■ THE PROBLEM:
One line in the listing below contains "dar safhe dars". Repeat that line and each line after it exactly, ending with the last one.

■ INPUT RECORDS:

:::::

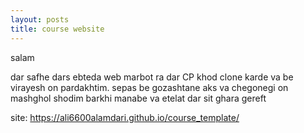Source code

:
 ```yaml
---
layout: posts
title: course website
---
```


salam 

dar safhe dars ebteda web marbot ra dar CP khod clone karde va be virayesh on pardakhtim.
 sepas be gozashtane aks va chegonegi on mashghol shodim
 barkhi manabe va etelat dar sit ghara gereft

site: https://ali6600alamdari.github.io/course_template/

:::::

■ COMPLETED TASK:
dar safhe dars ebteda web marbot ra dar CP khod clone karde va be virayesh on pardakhtim.
 sepas be gozashtane aks va chegonegi on mashghol shodim
 barkhi manabe va etelat dar sit ghara gereft

site: https://ali6600alamdari.github.io/course_template/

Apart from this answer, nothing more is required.